Saved entries:
· · ·

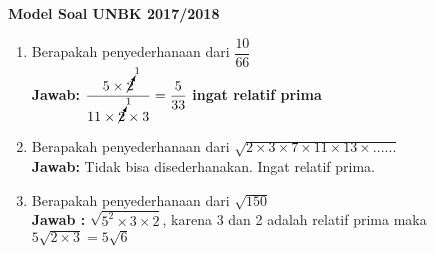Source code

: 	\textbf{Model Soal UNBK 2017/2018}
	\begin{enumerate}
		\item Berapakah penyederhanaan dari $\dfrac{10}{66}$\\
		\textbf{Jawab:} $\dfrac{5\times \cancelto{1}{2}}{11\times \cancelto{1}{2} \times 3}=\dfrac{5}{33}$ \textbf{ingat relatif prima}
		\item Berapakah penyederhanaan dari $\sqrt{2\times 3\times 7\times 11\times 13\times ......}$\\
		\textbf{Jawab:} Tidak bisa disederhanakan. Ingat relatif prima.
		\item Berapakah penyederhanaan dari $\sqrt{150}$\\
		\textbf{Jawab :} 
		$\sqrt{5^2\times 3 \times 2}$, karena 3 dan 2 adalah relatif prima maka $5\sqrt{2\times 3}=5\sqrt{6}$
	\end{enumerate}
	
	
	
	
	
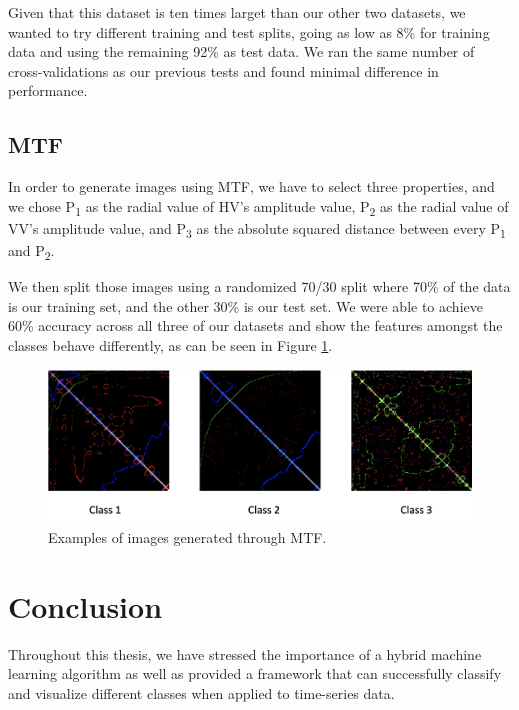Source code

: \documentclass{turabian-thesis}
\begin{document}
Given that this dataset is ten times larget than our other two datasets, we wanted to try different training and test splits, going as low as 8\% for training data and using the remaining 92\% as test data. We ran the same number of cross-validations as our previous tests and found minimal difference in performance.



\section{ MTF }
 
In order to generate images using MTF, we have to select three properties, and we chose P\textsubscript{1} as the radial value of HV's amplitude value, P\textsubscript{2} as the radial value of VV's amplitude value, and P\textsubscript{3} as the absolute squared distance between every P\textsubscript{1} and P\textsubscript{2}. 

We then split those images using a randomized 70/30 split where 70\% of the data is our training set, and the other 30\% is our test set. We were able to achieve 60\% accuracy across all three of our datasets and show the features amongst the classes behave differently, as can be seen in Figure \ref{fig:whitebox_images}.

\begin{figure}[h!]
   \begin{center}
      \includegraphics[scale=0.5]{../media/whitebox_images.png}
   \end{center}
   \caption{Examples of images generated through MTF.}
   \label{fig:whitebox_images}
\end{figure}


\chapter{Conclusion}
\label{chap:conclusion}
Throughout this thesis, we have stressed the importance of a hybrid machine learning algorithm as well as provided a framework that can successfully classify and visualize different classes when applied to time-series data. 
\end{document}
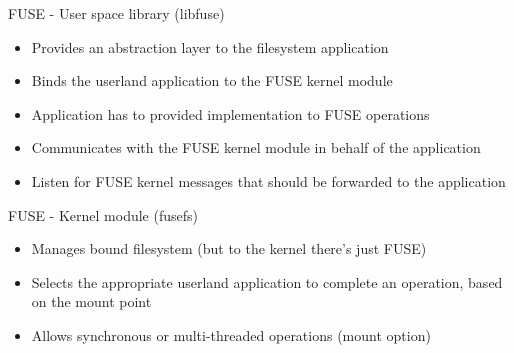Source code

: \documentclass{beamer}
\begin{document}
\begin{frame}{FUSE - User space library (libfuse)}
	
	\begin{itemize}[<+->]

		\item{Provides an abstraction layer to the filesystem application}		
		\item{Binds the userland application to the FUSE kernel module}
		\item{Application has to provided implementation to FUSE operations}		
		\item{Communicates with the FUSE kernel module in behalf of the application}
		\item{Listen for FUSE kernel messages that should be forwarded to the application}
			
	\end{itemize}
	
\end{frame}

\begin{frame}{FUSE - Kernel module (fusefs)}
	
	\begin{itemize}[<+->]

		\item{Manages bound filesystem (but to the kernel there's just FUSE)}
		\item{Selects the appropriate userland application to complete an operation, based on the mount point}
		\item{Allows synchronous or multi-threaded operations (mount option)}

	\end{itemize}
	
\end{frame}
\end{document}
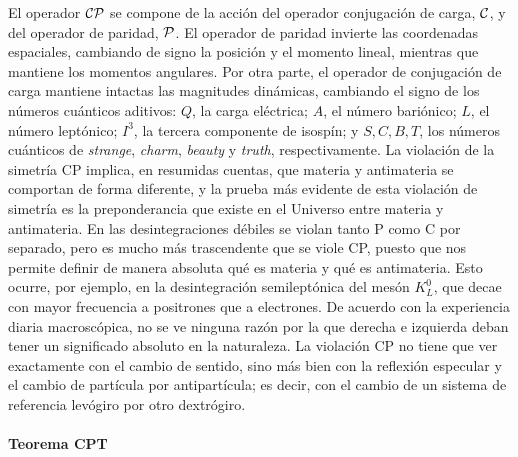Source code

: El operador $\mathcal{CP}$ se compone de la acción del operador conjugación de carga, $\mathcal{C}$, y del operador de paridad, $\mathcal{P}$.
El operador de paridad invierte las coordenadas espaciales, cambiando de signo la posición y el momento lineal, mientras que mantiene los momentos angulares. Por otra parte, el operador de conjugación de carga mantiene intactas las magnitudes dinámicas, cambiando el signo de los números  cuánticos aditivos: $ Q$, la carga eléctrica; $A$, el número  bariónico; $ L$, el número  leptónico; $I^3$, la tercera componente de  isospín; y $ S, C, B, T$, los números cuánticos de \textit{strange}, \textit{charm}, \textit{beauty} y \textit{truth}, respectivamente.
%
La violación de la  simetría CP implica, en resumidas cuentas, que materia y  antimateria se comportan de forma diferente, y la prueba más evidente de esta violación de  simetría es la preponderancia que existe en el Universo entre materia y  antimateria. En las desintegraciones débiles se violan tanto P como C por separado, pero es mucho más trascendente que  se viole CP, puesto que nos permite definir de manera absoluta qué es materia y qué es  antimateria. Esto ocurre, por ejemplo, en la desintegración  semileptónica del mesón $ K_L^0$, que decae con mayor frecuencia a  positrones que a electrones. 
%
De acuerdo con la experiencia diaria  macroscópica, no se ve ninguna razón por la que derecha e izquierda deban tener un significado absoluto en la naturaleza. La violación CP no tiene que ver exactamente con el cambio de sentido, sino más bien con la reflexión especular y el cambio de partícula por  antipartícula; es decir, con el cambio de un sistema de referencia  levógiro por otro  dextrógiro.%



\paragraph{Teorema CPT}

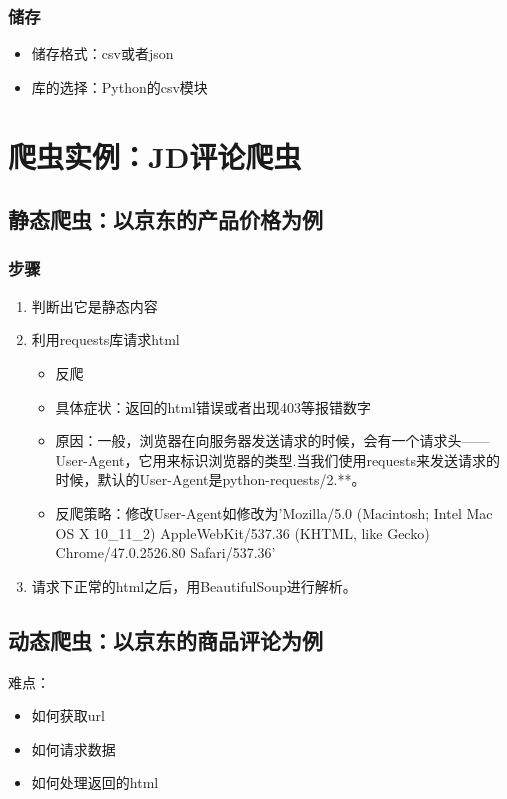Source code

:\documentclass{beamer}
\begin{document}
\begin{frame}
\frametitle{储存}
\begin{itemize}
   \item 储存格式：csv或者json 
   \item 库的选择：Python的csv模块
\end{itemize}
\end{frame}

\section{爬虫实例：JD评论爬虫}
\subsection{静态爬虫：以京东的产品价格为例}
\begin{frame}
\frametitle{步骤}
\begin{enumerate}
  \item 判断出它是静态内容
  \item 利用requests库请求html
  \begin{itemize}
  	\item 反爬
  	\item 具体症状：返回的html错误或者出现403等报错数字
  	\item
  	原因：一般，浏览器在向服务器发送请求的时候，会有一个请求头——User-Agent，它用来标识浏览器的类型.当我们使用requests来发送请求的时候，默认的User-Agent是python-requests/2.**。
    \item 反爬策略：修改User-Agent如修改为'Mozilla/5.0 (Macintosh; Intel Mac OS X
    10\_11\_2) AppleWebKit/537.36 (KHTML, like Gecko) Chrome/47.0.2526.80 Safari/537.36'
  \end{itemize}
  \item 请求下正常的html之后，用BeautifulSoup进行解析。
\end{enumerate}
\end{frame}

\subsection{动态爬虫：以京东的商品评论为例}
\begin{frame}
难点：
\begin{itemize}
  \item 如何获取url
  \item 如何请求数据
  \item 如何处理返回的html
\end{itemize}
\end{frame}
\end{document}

· · ·

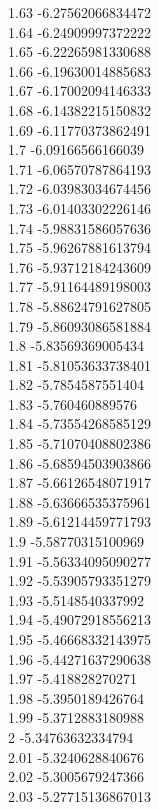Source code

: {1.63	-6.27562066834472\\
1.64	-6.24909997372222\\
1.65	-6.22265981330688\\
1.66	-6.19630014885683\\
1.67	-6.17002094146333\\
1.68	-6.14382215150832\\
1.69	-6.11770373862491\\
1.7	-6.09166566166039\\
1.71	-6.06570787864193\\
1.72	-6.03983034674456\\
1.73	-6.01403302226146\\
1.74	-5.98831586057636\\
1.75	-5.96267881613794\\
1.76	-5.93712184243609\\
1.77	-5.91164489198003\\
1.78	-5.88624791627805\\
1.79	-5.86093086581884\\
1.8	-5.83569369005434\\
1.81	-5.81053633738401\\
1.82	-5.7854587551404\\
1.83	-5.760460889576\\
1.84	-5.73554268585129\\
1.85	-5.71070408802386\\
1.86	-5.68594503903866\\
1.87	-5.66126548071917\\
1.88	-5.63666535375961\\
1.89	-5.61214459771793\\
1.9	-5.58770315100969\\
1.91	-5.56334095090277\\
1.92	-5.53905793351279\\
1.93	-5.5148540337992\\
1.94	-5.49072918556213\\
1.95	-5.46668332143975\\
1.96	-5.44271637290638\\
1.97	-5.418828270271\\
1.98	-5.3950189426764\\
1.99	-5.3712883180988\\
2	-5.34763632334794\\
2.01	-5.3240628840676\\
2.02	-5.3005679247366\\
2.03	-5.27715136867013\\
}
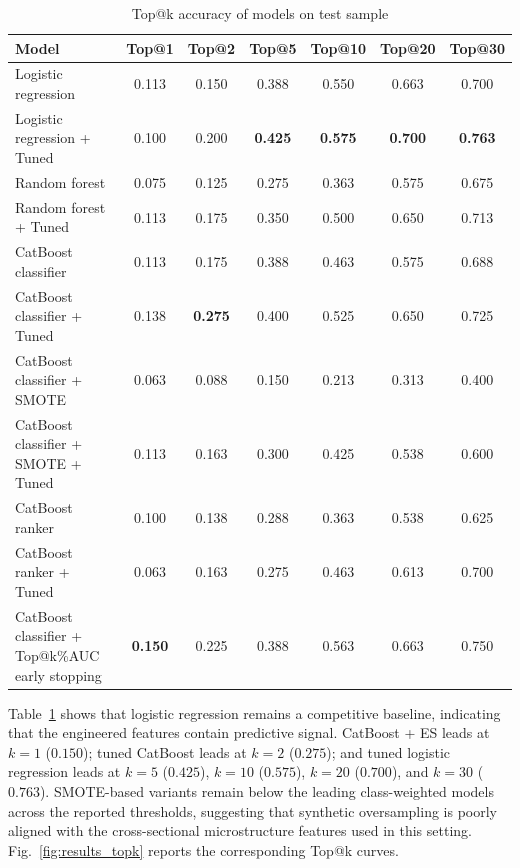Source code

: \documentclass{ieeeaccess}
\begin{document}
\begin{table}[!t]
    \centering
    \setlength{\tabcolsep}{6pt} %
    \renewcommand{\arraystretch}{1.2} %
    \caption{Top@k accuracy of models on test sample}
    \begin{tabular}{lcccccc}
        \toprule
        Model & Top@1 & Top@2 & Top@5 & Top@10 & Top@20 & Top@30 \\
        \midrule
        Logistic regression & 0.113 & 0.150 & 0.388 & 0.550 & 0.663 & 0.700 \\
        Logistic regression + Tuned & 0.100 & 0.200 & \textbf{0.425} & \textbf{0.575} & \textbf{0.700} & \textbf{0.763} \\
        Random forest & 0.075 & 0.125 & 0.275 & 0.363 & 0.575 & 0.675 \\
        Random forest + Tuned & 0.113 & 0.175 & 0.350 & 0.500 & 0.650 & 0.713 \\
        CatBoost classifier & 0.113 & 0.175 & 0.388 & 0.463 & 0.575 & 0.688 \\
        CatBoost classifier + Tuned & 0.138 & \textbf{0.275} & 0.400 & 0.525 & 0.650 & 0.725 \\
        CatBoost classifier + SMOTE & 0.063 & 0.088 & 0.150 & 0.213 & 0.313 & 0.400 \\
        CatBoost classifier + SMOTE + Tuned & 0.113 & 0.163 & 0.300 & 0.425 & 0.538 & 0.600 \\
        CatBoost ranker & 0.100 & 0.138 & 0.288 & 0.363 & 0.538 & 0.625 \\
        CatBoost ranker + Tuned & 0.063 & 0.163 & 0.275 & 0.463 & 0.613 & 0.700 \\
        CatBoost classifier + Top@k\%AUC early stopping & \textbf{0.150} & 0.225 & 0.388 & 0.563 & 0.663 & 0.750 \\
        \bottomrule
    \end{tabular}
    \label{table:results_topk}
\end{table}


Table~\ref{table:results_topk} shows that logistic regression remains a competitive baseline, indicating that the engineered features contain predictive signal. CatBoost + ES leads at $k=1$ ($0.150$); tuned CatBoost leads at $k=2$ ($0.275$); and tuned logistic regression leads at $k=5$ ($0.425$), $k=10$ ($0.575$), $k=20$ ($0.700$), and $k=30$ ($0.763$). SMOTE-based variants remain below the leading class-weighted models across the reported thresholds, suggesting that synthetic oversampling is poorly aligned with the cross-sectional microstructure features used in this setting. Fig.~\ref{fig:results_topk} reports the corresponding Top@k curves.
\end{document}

· · ·

Activity: From the entries above, extract every line where the word "documentclass" appears.

Exercise result:
: \documentclass{turabian-thesis}
: \documentclass{beamer}
:\documentclass{beamer}
: \documentclass{ieeeaccess}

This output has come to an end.